# [TASK TO CARRY OUT]
The answer is a single figure: how many lines below contain the word "interface".

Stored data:
◇ ◇ ◇

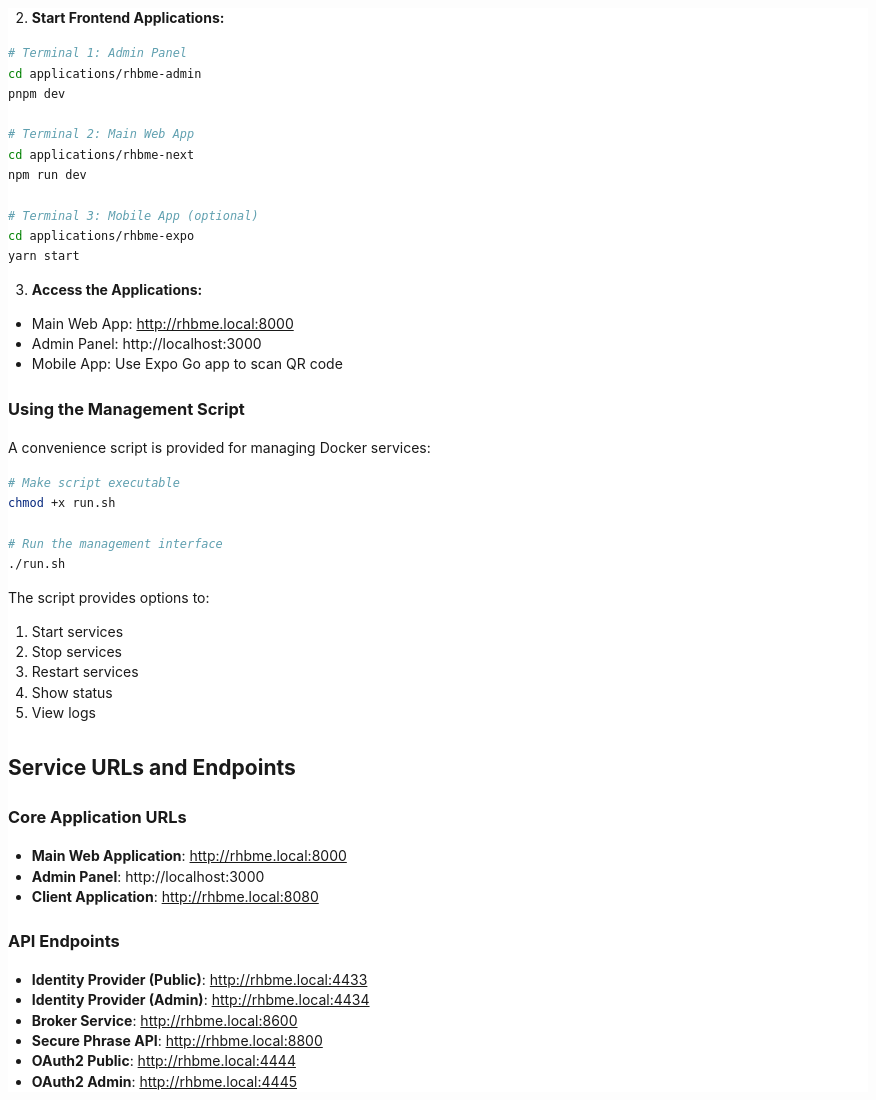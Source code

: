 2. **Start Frontend Applications:**
```bash
# Terminal 1: Admin Panel
cd applications/rhbme-admin
pnpm dev

# Terminal 2: Main Web App
cd applications/rhbme-next
npm run dev

# Terminal 3: Mobile App (optional)
cd applications/rhbme-expo
yarn start
```

3. **Access the Applications:**
- Main Web App: http://rhbme.local:8000
- Admin Panel: http://localhost:3000
- Mobile App: Use Expo Go app to scan QR code

### Using the Management Script

A convenience script is provided for managing Docker services:

```bash
# Make script executable
chmod +x run.sh

# Run the management interface
./run.sh
```

The script provides options to:
1. Start services
2. Stop services
3. Restart services
4. Show status
5. View logs

## Service URLs and Endpoints

### Core Application URLs
- **Main Web Application**: http://rhbme.local:8000
- **Admin Panel**: http://localhost:3000
- **Client Application**: http://rhbme.local:8080

### API Endpoints
- **Identity Provider (Public)**: http://rhbme.local:4433
- **Identity Provider (Admin)**: http://rhbme.local:4434
- **Broker Service**: http://rhbme.local:8600
- **Secure Phrase API**: http://rhbme.local:8800
- **OAuth2 Public**: http://rhbme.local:4444
- **OAuth2 Admin**: http://rhbme.local:4445
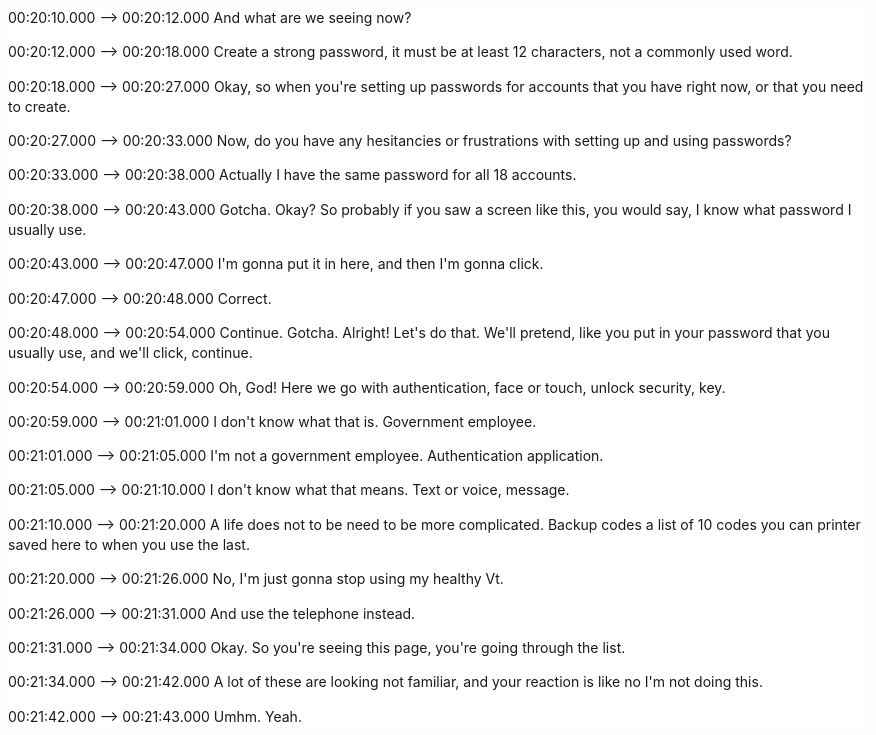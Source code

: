 00:20:10.000 --> 00:20:12.000
And what are we seeing now?

00:20:12.000 --> 00:20:18.000
Create a strong password, it must be at least 12 characters, not a commonly used word.

00:20:18.000 --> 00:20:27.000
Okay, so when you're setting up passwords for accounts that you have right now, or that you need to create.

00:20:27.000 --> 00:20:33.000
Now, do you have any hesitancies or frustrations with setting up and using passwords?

00:20:33.000 --> 00:20:38.000
Actually I have the same password for all 18 accounts.

00:20:38.000 --> 00:20:43.000
Gotcha. Okay? So probably if you saw a screen like this, you would say, I know what password I usually use.

00:20:43.000 --> 00:20:47.000
I'm gonna put it in here, and then I'm gonna click.

00:20:47.000 --> 00:20:48.000
Correct.

00:20:48.000 --> 00:20:54.000
Continue. Gotcha. Alright! Let's do that. We'll pretend, like you put in your password that you usually use, and we'll click, continue.

00:20:54.000 --> 00:20:59.000
Oh, God! Here we go with authentication, face or touch, unlock security, key.

00:20:59.000 --> 00:21:01.000
I don't know what that is. Government employee.

00:21:01.000 --> 00:21:05.000
I'm not a government employee. Authentication application.

00:21:05.000 --> 00:21:10.000
I don't know what that means. Text or voice, message.

00:21:10.000 --> 00:21:20.000
A life does not to be need to be more complicated. Backup codes a list of 10 codes you can printer saved here to when you use the last.

00:21:20.000 --> 00:21:26.000
No, I'm just gonna stop using my healthy Vt.

00:21:26.000 --> 00:21:31.000
And use the telephone instead.

00:21:31.000 --> 00:21:34.000
Okay. So you're seeing this page, you're going through the list.

00:21:34.000 --> 00:21:42.000
A lot of these are looking not familiar, and your reaction is like no I'm not doing this.

00:21:42.000 --> 00:21:43.000
Umhm. Yeah.
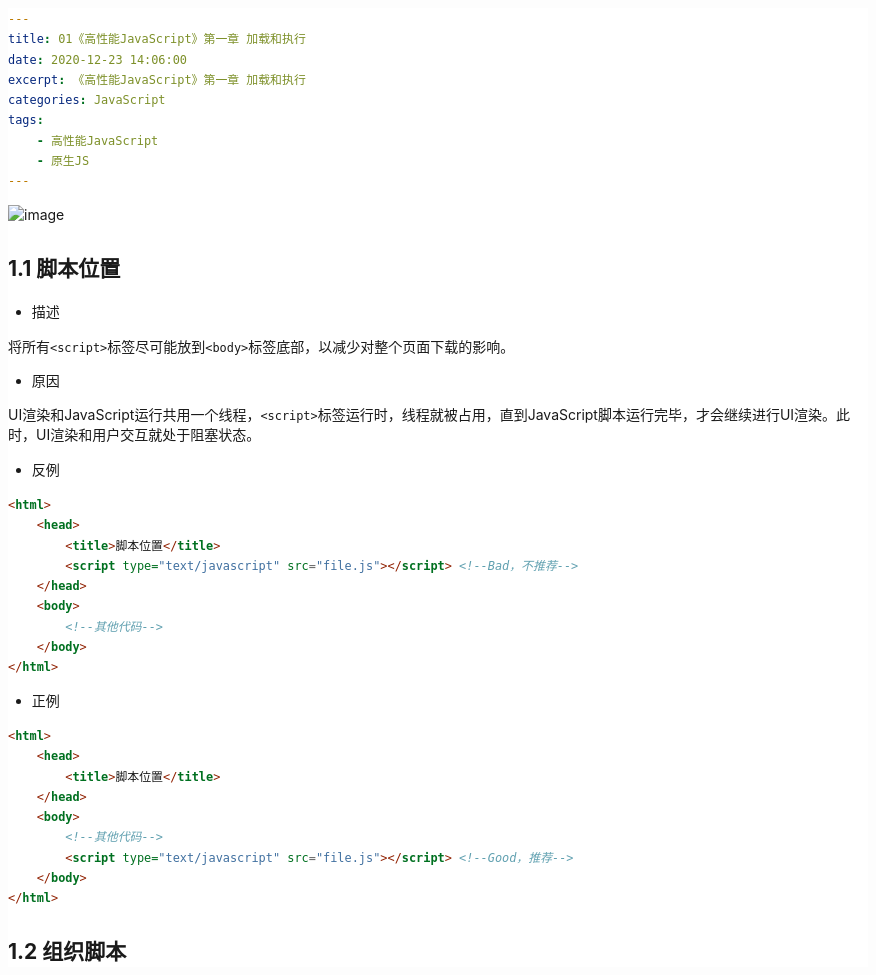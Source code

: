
 ```yaml
---
title: 01《高性能JavaScript》第一章 加载和执行
date: 2020-12-23 14:06:00
excerpt: 《高性能JavaScript》第一章 加载和执行
categories: JavaScript
tags:
    - 高性能JavaScript
    - 原生JS
---
```


![image](https://upload-images.jianshu.io/upload_images/18236822-ed739b07cf9eed5e.png?imageMogr2/auto-orient/strip%7CimageView2/2/w/1240)

## 1.1 脚本位置

- 描述

将所有`<script>`标签尽可能放到`<body>`标签底部，以减少对整个页面下载的影响。

- 原因

UI渲染和JavaScript运行共用一个线程，`<script>`标签运行时，线程就被占用，直到JavaScript脚本运行完毕，才会继续进行UI渲染。此时，UI渲染和用户交互就处于阻塞状态。

- 反例

```html
<html>
    <head>
        <title>脚本位置</title>
        <script type="text/javascript" src="file.js"></script> <!--Bad，不推荐-->
    </head>
    <body>
        <!--其他代码-->
    </body>
</html>
```

- 正例

```html
<html>
    <head>
        <title>脚本位置</title>
    </head>
    <body>
        <!--其他代码-->
        <script type="text/javascript" src="file.js"></script> <!--Good，推荐-->
    </body>
</html>
```

## 1.2 组织脚本
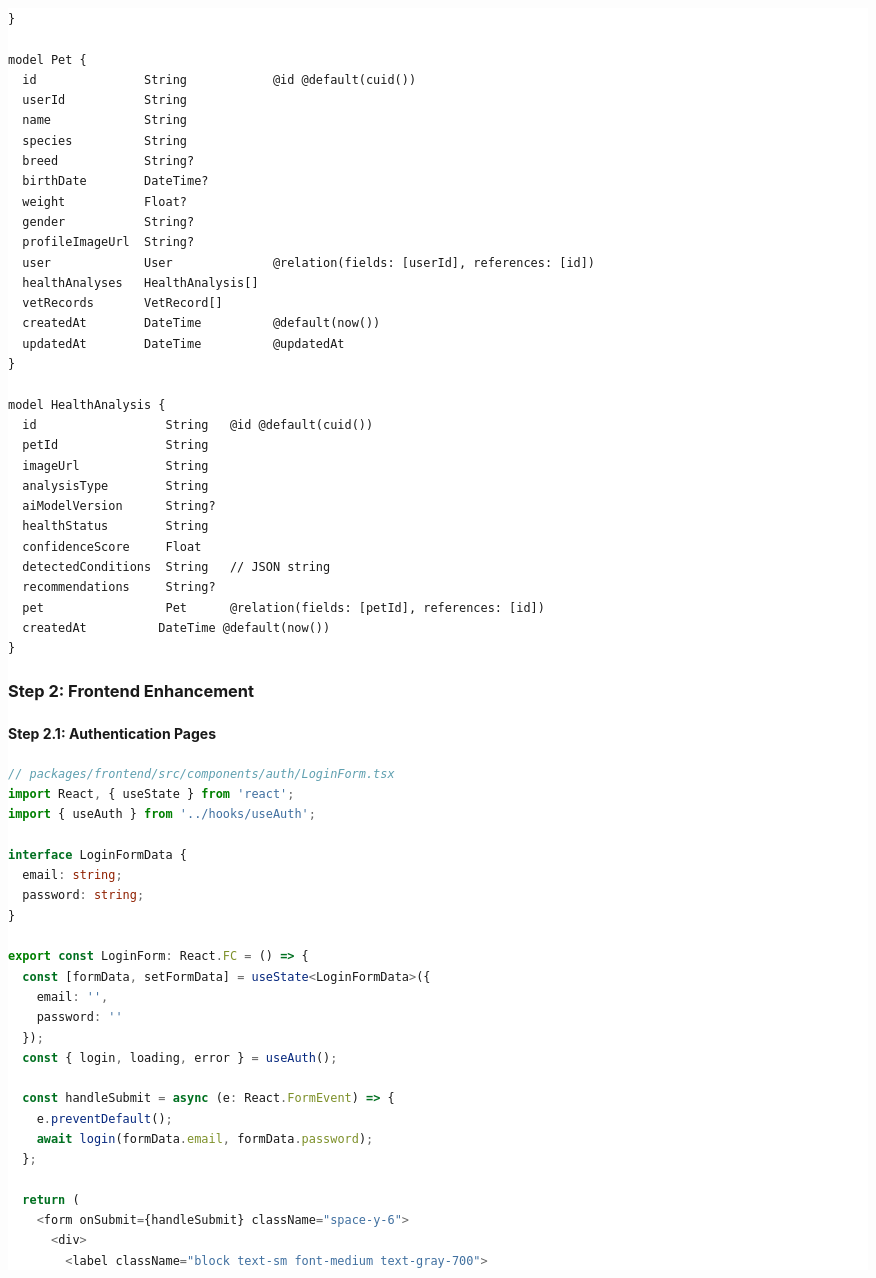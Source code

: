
 ```prisma
}

model Pet {
  id               String            @id @default(cuid())
  userId           String
  name             String
  species          String
  breed            String?
  birthDate        DateTime?
  weight           Float?
  gender           String?
  profileImageUrl  String?
  user             User              @relation(fields: [userId], references: [id])
  healthAnalyses   HealthAnalysis[]
  vetRecords       VetRecord[]
  createdAt        DateTime          @default(now())
  updatedAt        DateTime          @updatedAt
}

model HealthAnalysis {
  id                  String   @id @default(cuid())
  petId               String
  imageUrl            String
  analysisType        String
  aiModelVersion      String?
  healthStatus        String
  confidenceScore     Float
  detectedConditions  String   // JSON string
  recommendations     String?
  pet                 Pet      @relation(fields: [petId], references: [id])
  createdAt          DateTime @default(now())
}
```

### **Step 2: Frontend Enhancement**

#### **Step 2.1: Authentication Pages**
```typescript
// packages/frontend/src/components/auth/LoginForm.tsx
import React, { useState } from 'react';
import { useAuth } from '../hooks/useAuth';

interface LoginFormData {
  email: string;
  password: string;
}

export const LoginForm: React.FC = () => {
  const [formData, setFormData] = useState<LoginFormData>({
    email: '',
    password: ''
  });
  const { login, loading, error } = useAuth();

  const handleSubmit = async (e: React.FormEvent) => {
    e.preventDefault();
    await login(formData.email, formData.password);
  };

  return (
    <form onSubmit={handleSubmit} className="space-y-6">
      <div>
        <label className="block text-sm font-medium text-gray-700">
```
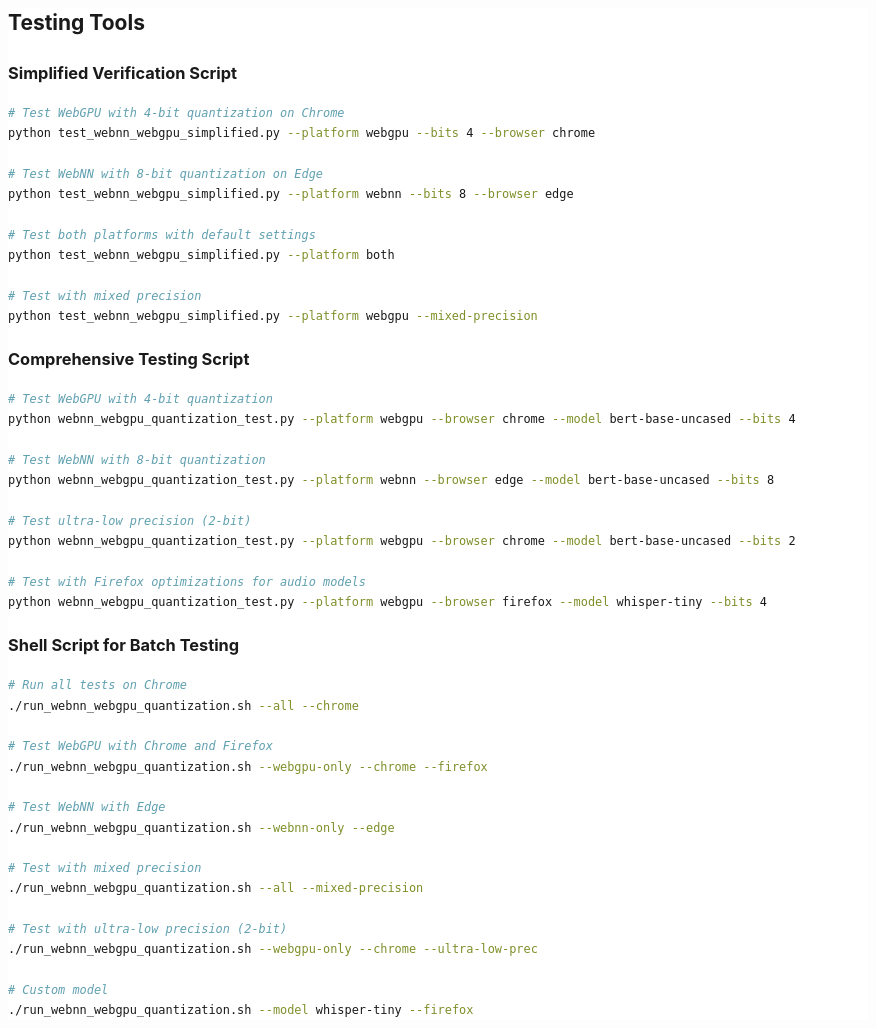 ## Testing Tools

### Simplified Verification Script

```bash
# Test WebGPU with 4-bit quantization on Chrome
python test_webnn_webgpu_simplified.py --platform webgpu --bits 4 --browser chrome

# Test WebNN with 8-bit quantization on Edge
python test_webnn_webgpu_simplified.py --platform webnn --bits 8 --browser edge

# Test both platforms with default settings
python test_webnn_webgpu_simplified.py --platform both

# Test with mixed precision
python test_webnn_webgpu_simplified.py --platform webgpu --mixed-precision
```

### Comprehensive Testing Script

```bash
# Test WebGPU with 4-bit quantization
python webnn_webgpu_quantization_test.py --platform webgpu --browser chrome --model bert-base-uncased --bits 4

# Test WebNN with 8-bit quantization
python webnn_webgpu_quantization_test.py --platform webnn --browser edge --model bert-base-uncased --bits 8

# Test ultra-low precision (2-bit)
python webnn_webgpu_quantization_test.py --platform webgpu --browser chrome --model bert-base-uncased --bits 2

# Test with Firefox optimizations for audio models
python webnn_webgpu_quantization_test.py --platform webgpu --browser firefox --model whisper-tiny --bits 4
```

### Shell Script for Batch Testing

```bash
# Run all tests on Chrome
./run_webnn_webgpu_quantization.sh --all --chrome

# Test WebGPU with Chrome and Firefox
./run_webnn_webgpu_quantization.sh --webgpu-only --chrome --firefox

# Test WebNN with Edge
./run_webnn_webgpu_quantization.sh --webnn-only --edge

# Test with mixed precision
./run_webnn_webgpu_quantization.sh --all --mixed-precision

# Test with ultra-low precision (2-bit)
./run_webnn_webgpu_quantization.sh --webgpu-only --chrome --ultra-low-prec

# Custom model
./run_webnn_webgpu_quantization.sh --model whisper-tiny --firefox
```
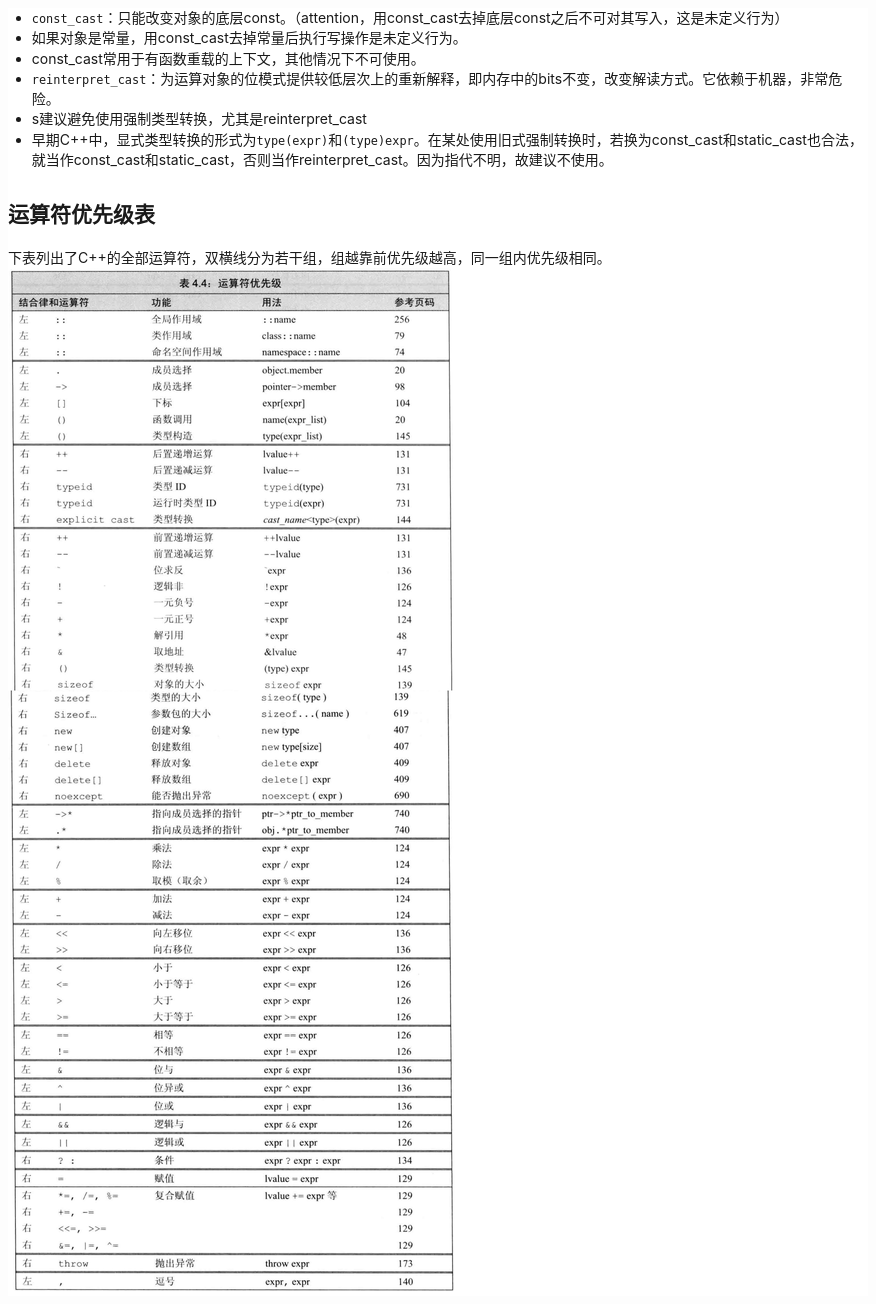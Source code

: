 -   `const_cast`：只能改变对象的底层const。（attention，用const_cast去掉底层const之后不可对其写入，这是未定义行为）
-   如果对象是常量，用const_cast去掉常量后执行写操作是未定义行为。
-   const_cast常用于有函数重载的上下文，其他情况下不可使用。
-   `reinterpret_cast`：为运算对象的位模式提供较低层次上的重新解释，即内存中的bits不变，改变解读方式。它依赖于机器，非常危险。
-   s建议避免使用强制类型转换，尤其是reinterpret_cast
-   早期C++中，显式类型转换的形式为`type(expr)`和`(type)expr`。在某处使用旧式强制转换时，若换为const_cast和static_cast也合法，就当作const_cast和static_cast，否则当作reinterpret_cast。因为指代不明，故建议不使用。

## 运算符优先级表

下表列出了C++的全部运算符，双横线分为若干组，组越靠前优先级越高，同一组内优先级相同。 ![tab_4_4](Untitled.assets/CPPprimer_ch4-tab_4_4.png)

◇ ◇ ◇

# [OUTPUT OF THE EXERCISE]
2